[What is expected]
Below are records to give again exactly; omit each image they contain.

[Information provided]
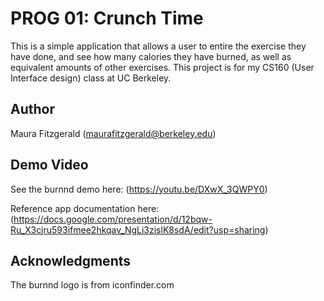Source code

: # PROG 01: Crunch Time

This is a simple application that allows a user to entire the exercise they have done, and see how
many calories they have burned, as well as equivalent amounts of other exercises. This project is
for my CS160 (User Interface design) class at UC Berkeley.

## Author

Maura Fitzgerald ([maurafitzgerald@berkeley.edu](mailto:maurafitzgerald@berkeley.edu))

## Demo Video

See the burnnd demo here: (https://youtu.be/DXwX_3QWPY0)

Reference app documentation here: (https://docs.google.com/presentation/d/12bqw-Ru_X3cjru593ifmee2hkqav_NgLi3zislK8sdA/edit?usp=sharing)

## Acknowledgments

The burnnd logo is from iconfinder.com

[Solved problem]
Source code

: # PROG 01: Crunch Time

This is a simple application that allows a user to entire the exercise they have done, and see how
many calories they have burned, as well as equivalent amounts of other exercises. This project is
for my CS160 (User Interface design) class at UC Berkeley.

## Author

Maura Fitzgerald ([maurafitzgerald@berkeley.edu](mailto:maurafitzgerald@berkeley.edu))

## Demo Video

See the burnnd demo here: (https://youtu.be/DXwX_3QWPY0)

Reference app documentation here: (https://docs.google.com/presentation/d/12bqw-Ru_X3cjru593ifmee2hkqav_NgLi3zislK8sdA/edit?usp=sharing)

## Acknowledgments

The burnnd logo is from iconfinder.com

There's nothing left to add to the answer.